Khartoum (ANTARA News) - Seorang pejabat tinggi pemerintah Sudan pada Sabtu membantah tuduhan yang diajukan oleh mantan pemberontak Gerakan Pembebasan Rakyat Sudan (SPLA) di bagian selatan negeri itu bahwa pemerintah di Khartoum "terlibat" dalam kerusuhan suku di Sudan Selatan.
"Tuduhan ini tidak benar, tak berdasar dan tidak masuk akal," kata penasehat Presiden Sudan, Ali Tamim Fartak, kepada Xinhua.
Pada Jumat, beberapa anggota suku menembak 43 orang hingga tewas, termasuk perempuan dan anak-anak serta tentara SPLM, dan melukai lebih dari 60 orang lagi dalam serangan antarsuku paling akhir di Negara Bagian Jonglei, Sudan Selatan.
Beberapa pejabat pemerintah semi-otonomi Sudan Selatan telah menuduh pemerintah pusat di Khartoum bersalah dalam kerusuhan suku baru-baru ini. Mereka mengatakan pemerintah pusat "mempersenjatai warga sipil di Sudan Selatan untuk menyulut kerusuhan sebelum referendum 2011 mengenai pemisahan diri wilayah tersebut".
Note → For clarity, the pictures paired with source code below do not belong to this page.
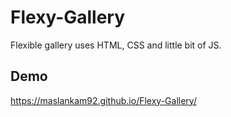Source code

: # Flexy-Gallery
Flexible gallery uses HTML, CSS and little bit of JS.

## Demo
https://maslankam92.github.io/Flexy-Gallery/
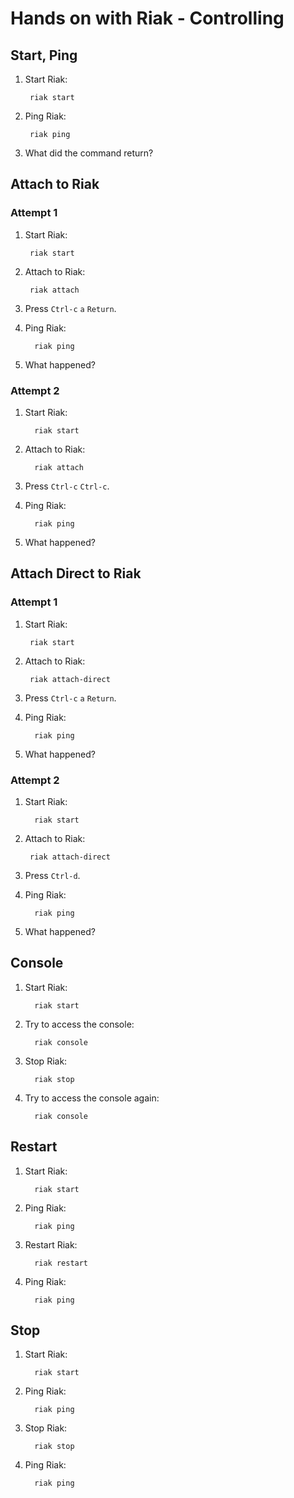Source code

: # Hands on with Riak - Controlling

## Start, Ping

1. Start Riak:

        riak start

2. Ping Riak:

        riak ping

3. What did the command return?

## Attach to Riak

### Attempt 1

1. Start Riak:

        riak start

2. Attach to Riak:

        riak attach

3. Press `Ctrl-c` `a` `Return`.

4. Ping Riak:

         riak ping

5. What happened?

### Attempt 2

1. Start Riak:

         riak start

2. Attach to Riak:

         riak attach

3. Press `Ctrl-c` `Ctrl-c`.

4. Ping Riak:

         riak ping

5. What happened?

## Attach Direct to Riak

### Attempt 1

1. Start Riak:

        riak start

2. Attach to Riak:

        riak attach-direct

3. Press `Ctrl-c` `a` `Return`.

4. Ping Riak:

         riak ping

5. What happened?

### Attempt 2

1. Start Riak:

         riak start

2. Attach to Riak:

        riak attach-direct

3. Press `Ctrl-d`.

4. Ping Riak:

         riak ping

5. What happened?

## Console

1. Start Riak:

         riak start

2. Try to access the console:

         riak console

3. Stop Riak:

         riak stop

4. Try to access the console again:

         riak console

## Restart

1. Start Riak:

         riak start

2. Ping Riak:

         riak ping

3. Restart Riak:

         riak restart

4. Ping Riak:

         riak ping

## Stop

1. Start Riak:

         riak start

2. Ping Riak:

         riak ping

3. Stop Riak:

         riak stop

4. Ping Riak:

         riak ping
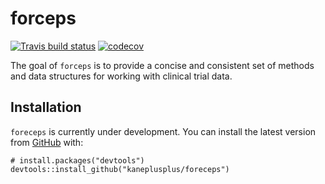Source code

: 
<!-- README.md is generated from README.Rmd. Please edit that file -->

# forceps

<!-- badges: start -->

[![Travis build
status](https://travis-ci.org/kaneplusplus/forceps.svg?branch=master)](https://travis-ci.org/kaneplusplus/forceps)
[![codecov](https://codecov.io/gh/kaneplusplus/forceps/branch/master/graph/badge.svg)](https://codecov.io/gh/kaneplusplus/forceps)
<!-- badges: end -->

The goal of `forceps` is to provide a concise and consistent set of
methods and data structures for working with clinical trial data.

## Installation

`foreceps` is currently under development. You can install the latest
version from [GitHub](https://github.com/) with:

    # install.packages("devtools")
    devtools::install_github("kaneplusplus/foreceps")
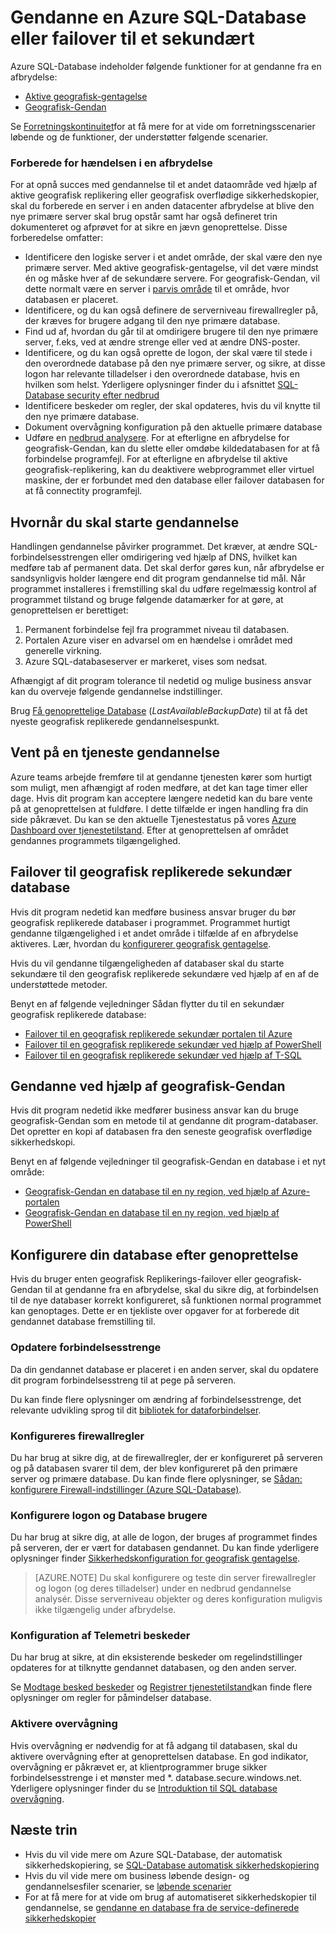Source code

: <properties
   pageTitle="SQL-Database nedbrud | Microsoft Azure"
   description="Lær, hvordan du gendanner en database fra en regionale datacenter strømafbrydelse eller fejl med Azure SQL aktive geografisk-databasereplikering og geografisk-Gendan funktioner."
   services="sql-database"
   documentationCenter=""
   authors="CarlRabeler"
   manager="jhubbard"
   editor="monicar"/>

<tags
   ms.service="sql-database"
   ms.devlang="NA"
   ms.topic="article"
   ms.tgt_pltfrm="NA"
   ms.workload="NA"
   ms.date="10/13/2016"
   ms.author="carlrab"/>

# <a name="restore-an-azure-sql-database-or-failover-to-a-secondary"></a>Gendanne en Azure SQL-Database eller failover til et sekundært

Azure SQL-Database indeholder følgende funktioner for at gendanne fra en afbrydelse:

- [Aktive geografisk-gentagelse](sql-database-geo-replication-overview.md)
- [Geografisk-Gendan](sql-database-recovery-using-backups.md#point-in-time-restore)

Se [Forretningskontinuitet](sql-database-business-continuity.md)for at få mere for at vide om forretningsscenarier løbende og de funktioner, der understøtter følgende scenarier.

### <a name="prepare-for-the-event-of-an-outage"></a>Forberede for hændelsen i en afbrydelse

For at opnå succes med gendannelse til et andet dataområde ved hjælp af aktive geografisk replikering eller geografisk overflødige sikkerhedskopier, skal du forberede en server i en anden datacenter afbrydelse at blive den nye primære server skal brug opstår samt har også defineret trin dokumenteret og afprøvet for at sikre en jævn genoprettelse. Disse forberedelse omfatter:

- Identificere den logiske server i et andet område, der skal være den nye primære server. Med aktive geografisk-gentagelse, vil det være mindst én og måske hver af de sekundære servere. For geografisk-Gendan, vil dette normalt være en server i [parvis område](../best-practices-availability-paired-regions.md) til et område, hvor databasen er placeret.
- Identificere, og du kan også definere de serverniveau firewallregler på, der kræves for brugere adgang til den nye primære database.
- Find ud af, hvordan du går til at omdirigere brugere til den nye primære server, f.eks, ved at ændre strenge eller ved at ændre DNS-poster.
- Identificere, og du kan også oprette de logon, der skal være til stede i den overordnede database på den nye primære server, og sikre, at disse logon har relevante tilladelser i den overordnede database, hvis en hvilken som helst. Yderligere oplysninger finder du i afsnittet [SQL-Database security efter nedbrud](sql-database-geo-replication-security-config.md)
- Identificere beskeder om regler, der skal opdateres, hvis du vil knytte til den nye primære database.
- Dokument overvågning konfiguration på den aktuelle primære database
- Udføre en [nedbrud analysere](sql-database-disaster-recovery-drills.md). For at efterligne en afbrydelse for geografisk-Gendan, kan du slette eller omdøbe kildedatabasen for at få forbindelse programfejl. For at efterligne en afbrydelse til aktive geografisk-replikering, kan du deaktivere webprogrammet eller virtuel maskine, der er forbundet med den database eller failover databasen for at få connectity programfejl.

## <a name="when-to-initiate-recovery"></a>Hvornår du skal starte gendannelse

Handlingen gendannelse påvirker programmet. Det kræver, at ændre SQL-forbindelsesstrengen eller omdirigering ved hjælp af DNS, hvilket kan medføre tab af permanent data. Det skal derfor gøres kun, når afbrydelse er sandsynligvis holder længere end dit program gendannelse tid mål. Når programmet installeres i fremstilling skal du udføre regelmæssig kontrol af programmet tilstand og bruge følgende datamærker for at gøre, at genoprettelsen er berettiget:

1.  Permanent forbindelse fejl fra programmet niveau til databasen.
2.  Portalen Azure viser en advarsel om en hændelse i området med generelle virkning.
3.  Azure SQL-databaseserver er markeret, vises som nedsat.

Afhængigt af dit program tolerance til nedetid og mulige business ansvar kan du overveje følgende gendannelse indstillinger.

Brug [Få genoprettelige Database](https://msdn.microsoft.com/library/dn800985.aspx) (*LastAvailableBackupDate*) til at få det nyeste geografisk replikerede gendannelsespunkt.

## <a name="wait-for-service-recovery"></a>Vent på en tjeneste gendannelse

Azure teams arbejde fremføre til at gendanne tjenesten kører som hurtigt som muligt, men afhængigt af roden medføre, at det kan tage timer eller dage.  Hvis dit program kan acceptere længere nedetid kan du bare vente på at genoprettelsen at fuldføre. I dette tilfælde er ingen handling fra din side påkrævet. Du kan se den aktuelle Tjenestestatus på vores [Azure Dashboard over tjenestetilstand](https://azure.microsoft.com/status/). Efter at genoprettelsen af området gendannes programmets tilgængelighed.

## <a name="failover-to-geo-replicated-secondary-database"></a>Failover til geografisk replikerede sekundær database

Hvis dit program nedetid kan medføre business ansvar bruger du bør geografisk replikerede databaser i programmet. Programmet hurtigt gendanne tilgængelighed i et andet område i tilfælde af en afbrydelse aktiveres. Lær, hvordan du [konfigurerer geografisk gentagelse](sql-database-geo-replication-portal.md).

Hvis du vil gendanne tilgængeligheden af databaser skal du starte sekundære til den geografisk replikerede sekundære ved hjælp af en af de understøttede metoder.

Benyt en af følgende vejledninger Sådan flytter du til en sekundær geografisk replikerede database:

- [Failover til en geografisk replikerede sekundær portalen til Azure](sql-database-geo-replication-portal.md)
- [Failover til en geografisk replikerede sekundær ved hjælp af PowerShell](sql-database-geo-replication-powershell.md)
- [Failover til en geografisk replikerede sekundær ved hjælp af T-SQL](sql-database-geo-replication-transact-sql.md)

## <a name="recover-using-geo-restore"></a>Gendanne ved hjælp af geografisk-Gendan

Hvis dit program nedetid ikke medfører business ansvar kan du bruge geografisk-Gendan som en metode til at gendanne dit program-databaser. Det opretter en kopi af databasen fra den seneste geografisk overflødige sikkerhedskopi.

Benyt en af følgende vejledninger til geografisk-Gendan en database i et nyt område:

- [Geografisk-Gendan en database til en ny region, ved hjælp af Azure-portalen](sql-database-geo-restore-portal.md)
- [Geografisk-Gendan en database til en ny region, ved hjælp af PowerShell](sql-database-geo-restore-powershell.md)

## <a name="configure-your-database-after-recovery"></a>Konfigurere din database efter genoprettelse

Hvis du bruger enten geografisk Replikerings-failover eller geografisk-Gendan til at gendanne fra en afbrydelse, skal du sikre dig, at forbindelsen til de nye databaser korrekt konfigureret, så funktionen normal programmet kan genoptages. Dette er en tjekliste over opgaver for at forberede dit gendannet database fremstilling til.

### <a name="update-connection-strings"></a>Opdatere forbindelsesstrenge

Da din gendannet database er placeret i en anden server, skal du opdatere dit program forbindelsesstreng til at pege på serveren.

Du kan finde flere oplysninger om ændring af forbindelsesstrenge, det relevante udvikling sprog til dit [bibliotek for dataforbindelser](sql-database-libraries.md).

### <a name="configure-firewall-rules"></a>Konfigureres firewallregler

Du har brug at sikre dig, at de firewallregler, der er konfigureret på serveren og på databasen svarer til dem, der blev konfigureret på den primære server og primære database. Du kan finde flere oplysninger, se [Sådan: konfigurere Firewall-indstillinger (Azure SQL-Database)](sql-database-configure-firewall-settings.md).


### <a name="configure-logins-and-database-users"></a>Konfigurere logon og Database brugere

Du har brug at sikre dig, at alle de logon, der bruges af programmet findes på serveren, der er vært for databasen gendannet. Du kan finde yderligere oplysninger finder [Sikkerhedskonfiguration for geografisk gentagelse](sql-database-geo-replication-security-config.md).

>[AZURE.NOTE] Du skal konfigurere og teste din server firewallregler og logon (og deres tilladelser) under en nedbrud gendannelse analysér. Disse serverniveau objekter og deres konfiguration muligvis ikke tilgængelig under afbrydelse.

### <a name="setup-telemetry-alerts"></a>Konfiguration af Telemetri beskeder

Du har brug at sikre, at din eksisterende beskeder om regelindstillinger opdateres for at tilknytte gendannet databasen, og den anden server.

Se [Modtage besked beskeder](../monitoring-and-diagnostics/insights-receive-alert-notifications.md) og [Registrer tjenestetilstand](../monitoring-and-diagnostics/insights-service-health.md)kan finde flere oplysninger om regler for påmindelser database.

### <a name="enable-auditing"></a>Aktivere overvågning

Hvis overvågning er nødvendig for at få adgang til databasen, skal du aktivere overvågning efter at genoprettelsen database. En god indikator, overvågning er påkrævet er, at klientprogrammer bruge sikker forbindelsesstrenge i et mønster med *. database.secure.windows.net. Yderligere oplysninger finder du se [Introduktion til SQL database overvågning](sql-database-auditing-get-started.md).


## <a name="next-steps"></a>Næste trin

- Hvis du vil vide mere om Azure SQL-Database, der automatisk sikkerhedskopiering, se [SQL-Database automatisk sikkerhedskopiering](sql-database-automated-backups.md)
- Hvis du vil vide mere om business løbende design- og gendannelsesfiler scenarier, se [løbende scenarier](sql-database-business-continuity.md)
- For at få mere for at vide om brug af automatiseret sikkerhedskopier til gendannelse, se [gendanne en database fra de service-definerede sikkerhedskopier](sql-database-recovery-using-backups.md)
Penasehat presiden Sudan itu berkata, "SPLM berusaha mengalihkan perhatian dari kegagalannya mewujudkan keamanan bagi wilayah selatan dan mencegah rusaknya keamanan di sana. SPLM memerintah Sudan Selatan dan memiliki tanggung jawab memelihara keamanan di sana."
Ia kembali menyampaikan keinginan Khartoum mengenai penerapan penuh Kesepakatan Perdamaian Menyeluruh (CPA), yang ditandatangani antara Partai Kongres Nasional di Khartoum dan SPLM pada 2005 serta mengakhiri lebih dari 20 tahun perang antara Sudan Utara dan Selatan.
"Partai Kongres Nasional, yang menandatangani kesepakatan dengan SPLM, adalah pihak yang ingin menstabilkan (Sudan) Selatan. Tak masuk akal jika partai ini berada di belakang rusaknya keamanan di selatan," kata Fartak.
Juru bicara SPLM Kuol Diem Cole telah menuduh pemerintah Khartoum berada di belakang gelombang kerusuhan baru-baru ini di Sudan Selatan.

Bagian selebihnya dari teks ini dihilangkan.